3.5 Independence between Census and PES response 


Importantly, the Census responses are assumed to occur independently of PES 
coverage and response, conditional on the PES values y;. This is critical to obtaining 
unbiased estimates from the PES. 


ABS has control over both Census and PES operations, and so can ensure that there is 
‘operational independence’ between them. Field operations for the PES are carefully 
designed to ensure that the PES collection is independent of the Census collection as 
far as possible. However, characteristics of a unit itself that affect both PES and 
Census response, unrelated to ABS activities, can lead to lack of independence 
between responses in the two collections, leading to a bias in estimates. This form of 
‘correlation bias’ can be minimised by including appropriate variables in y;. For 
example, because being indigenous is expected to decrease the likelihood of being 
counted in both Census and in PES it is helpful to include one or more variables in y; 
indicating indigenous persons.
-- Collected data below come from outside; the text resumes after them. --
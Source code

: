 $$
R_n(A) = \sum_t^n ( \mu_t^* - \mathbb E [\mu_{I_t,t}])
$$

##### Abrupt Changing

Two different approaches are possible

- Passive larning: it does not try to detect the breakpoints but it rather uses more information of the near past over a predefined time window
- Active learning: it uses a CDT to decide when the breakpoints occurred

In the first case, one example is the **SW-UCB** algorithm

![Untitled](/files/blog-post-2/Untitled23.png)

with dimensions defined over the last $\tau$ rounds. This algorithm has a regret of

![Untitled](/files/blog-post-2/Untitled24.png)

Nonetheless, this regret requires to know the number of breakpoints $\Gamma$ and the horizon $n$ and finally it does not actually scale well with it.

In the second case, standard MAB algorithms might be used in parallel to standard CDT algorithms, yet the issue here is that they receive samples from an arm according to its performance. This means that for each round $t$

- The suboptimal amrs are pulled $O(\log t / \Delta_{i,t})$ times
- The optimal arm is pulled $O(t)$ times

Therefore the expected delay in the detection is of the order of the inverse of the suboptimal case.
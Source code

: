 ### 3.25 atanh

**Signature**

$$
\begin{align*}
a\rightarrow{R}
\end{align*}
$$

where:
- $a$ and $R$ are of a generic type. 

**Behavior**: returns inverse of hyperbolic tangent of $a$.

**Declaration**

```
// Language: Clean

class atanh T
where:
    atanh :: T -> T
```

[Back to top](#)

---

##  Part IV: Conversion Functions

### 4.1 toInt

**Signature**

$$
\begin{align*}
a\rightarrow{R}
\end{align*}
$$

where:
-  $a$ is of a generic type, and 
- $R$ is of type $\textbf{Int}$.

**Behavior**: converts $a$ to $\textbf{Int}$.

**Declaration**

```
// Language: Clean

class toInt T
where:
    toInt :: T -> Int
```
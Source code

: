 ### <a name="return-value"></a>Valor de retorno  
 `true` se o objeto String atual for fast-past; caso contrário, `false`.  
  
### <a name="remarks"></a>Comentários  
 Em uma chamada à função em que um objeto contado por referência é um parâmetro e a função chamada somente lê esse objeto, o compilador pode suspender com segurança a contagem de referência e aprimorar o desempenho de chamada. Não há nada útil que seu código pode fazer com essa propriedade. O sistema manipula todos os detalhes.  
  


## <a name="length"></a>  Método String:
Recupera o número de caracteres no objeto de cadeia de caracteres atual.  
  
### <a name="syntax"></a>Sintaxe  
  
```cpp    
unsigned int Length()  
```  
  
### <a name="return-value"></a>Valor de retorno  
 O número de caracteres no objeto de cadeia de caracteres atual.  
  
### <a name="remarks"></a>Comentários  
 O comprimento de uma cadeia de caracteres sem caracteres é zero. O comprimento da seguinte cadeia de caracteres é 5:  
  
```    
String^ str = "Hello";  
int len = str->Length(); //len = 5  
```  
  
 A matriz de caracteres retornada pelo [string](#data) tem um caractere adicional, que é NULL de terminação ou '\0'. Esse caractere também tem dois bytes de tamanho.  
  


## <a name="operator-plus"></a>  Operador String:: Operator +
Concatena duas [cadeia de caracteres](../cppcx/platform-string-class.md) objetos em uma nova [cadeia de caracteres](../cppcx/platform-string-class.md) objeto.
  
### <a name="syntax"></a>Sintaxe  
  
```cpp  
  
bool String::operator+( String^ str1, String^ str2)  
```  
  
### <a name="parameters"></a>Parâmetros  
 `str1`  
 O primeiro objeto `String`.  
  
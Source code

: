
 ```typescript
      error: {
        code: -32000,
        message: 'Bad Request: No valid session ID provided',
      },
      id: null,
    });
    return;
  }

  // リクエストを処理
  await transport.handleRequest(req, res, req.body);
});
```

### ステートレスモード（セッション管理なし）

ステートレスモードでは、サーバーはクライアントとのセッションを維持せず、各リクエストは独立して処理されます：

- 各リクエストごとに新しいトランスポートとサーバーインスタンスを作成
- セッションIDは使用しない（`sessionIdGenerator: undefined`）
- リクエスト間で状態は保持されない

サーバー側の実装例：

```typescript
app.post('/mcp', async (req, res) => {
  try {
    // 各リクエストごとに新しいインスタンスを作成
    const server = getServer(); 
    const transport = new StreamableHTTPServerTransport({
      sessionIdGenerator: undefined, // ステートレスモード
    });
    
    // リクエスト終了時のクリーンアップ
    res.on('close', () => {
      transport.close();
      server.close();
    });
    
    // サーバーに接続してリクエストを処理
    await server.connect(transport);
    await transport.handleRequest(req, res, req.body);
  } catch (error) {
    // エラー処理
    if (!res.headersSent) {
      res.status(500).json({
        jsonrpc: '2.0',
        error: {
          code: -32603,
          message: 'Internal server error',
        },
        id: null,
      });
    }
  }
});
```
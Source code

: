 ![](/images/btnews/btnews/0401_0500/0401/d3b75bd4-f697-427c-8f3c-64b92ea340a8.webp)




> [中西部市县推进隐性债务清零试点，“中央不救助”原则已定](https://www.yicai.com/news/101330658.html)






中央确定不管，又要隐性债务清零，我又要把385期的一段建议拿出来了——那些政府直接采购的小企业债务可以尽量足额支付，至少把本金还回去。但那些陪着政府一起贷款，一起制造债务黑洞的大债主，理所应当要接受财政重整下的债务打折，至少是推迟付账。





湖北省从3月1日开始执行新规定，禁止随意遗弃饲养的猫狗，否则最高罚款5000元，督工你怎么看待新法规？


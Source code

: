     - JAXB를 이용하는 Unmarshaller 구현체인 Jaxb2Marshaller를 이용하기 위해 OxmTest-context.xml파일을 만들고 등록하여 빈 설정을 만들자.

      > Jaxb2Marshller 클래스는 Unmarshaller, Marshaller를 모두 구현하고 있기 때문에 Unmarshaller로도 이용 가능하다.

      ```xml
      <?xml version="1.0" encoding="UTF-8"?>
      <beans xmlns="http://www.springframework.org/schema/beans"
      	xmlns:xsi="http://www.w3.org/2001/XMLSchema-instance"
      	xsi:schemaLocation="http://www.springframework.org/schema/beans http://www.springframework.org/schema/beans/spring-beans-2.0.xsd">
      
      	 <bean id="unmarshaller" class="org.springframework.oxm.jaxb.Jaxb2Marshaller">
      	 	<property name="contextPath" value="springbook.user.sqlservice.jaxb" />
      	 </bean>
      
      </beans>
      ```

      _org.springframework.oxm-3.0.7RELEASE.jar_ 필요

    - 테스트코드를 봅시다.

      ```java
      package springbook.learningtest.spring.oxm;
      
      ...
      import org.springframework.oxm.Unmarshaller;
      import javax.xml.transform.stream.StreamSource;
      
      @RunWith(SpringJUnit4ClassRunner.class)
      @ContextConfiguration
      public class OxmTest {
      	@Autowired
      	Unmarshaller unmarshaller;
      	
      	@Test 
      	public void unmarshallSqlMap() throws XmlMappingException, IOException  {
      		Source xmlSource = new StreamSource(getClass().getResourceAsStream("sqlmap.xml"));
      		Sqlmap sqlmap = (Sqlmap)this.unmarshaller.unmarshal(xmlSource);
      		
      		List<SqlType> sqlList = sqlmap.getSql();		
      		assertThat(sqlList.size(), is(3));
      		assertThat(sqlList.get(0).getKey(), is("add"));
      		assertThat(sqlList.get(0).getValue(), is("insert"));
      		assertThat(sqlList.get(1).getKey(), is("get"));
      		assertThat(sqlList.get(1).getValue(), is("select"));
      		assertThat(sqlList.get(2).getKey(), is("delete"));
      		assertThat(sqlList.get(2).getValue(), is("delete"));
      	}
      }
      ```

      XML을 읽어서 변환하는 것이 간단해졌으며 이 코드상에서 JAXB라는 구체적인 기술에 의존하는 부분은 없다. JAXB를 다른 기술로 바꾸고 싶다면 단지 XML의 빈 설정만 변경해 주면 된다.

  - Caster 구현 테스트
The desire to extend the y; information beyond a 
simple post-stratum indicator is one motivation for the extensions of the DSE given in 
this paper. 


Unfortunately, there always remains the possibility of some correlation between 
Census response and PES response that is not controlled for by the variables y;. For 
example, people may avoid the PES interviewer specifically because they don’t want to 
own up to having missed filling in their Census form. This results in another form of 
correlation bias that cannot be dealt with by extending y;. 


Demographic analysis of the PES estimates, such as comparisons of numbers of males 
and females in various age groups, can shed light on the size of this final potential 
correlation bias. It is ABS practice to perform estimation first, and then apply 
demographic analysis to identify any potential problems. Potentially this could lead to 
some adjustment in how the PES estimates impact the published Estimated Resident 
Population (ERP) figures.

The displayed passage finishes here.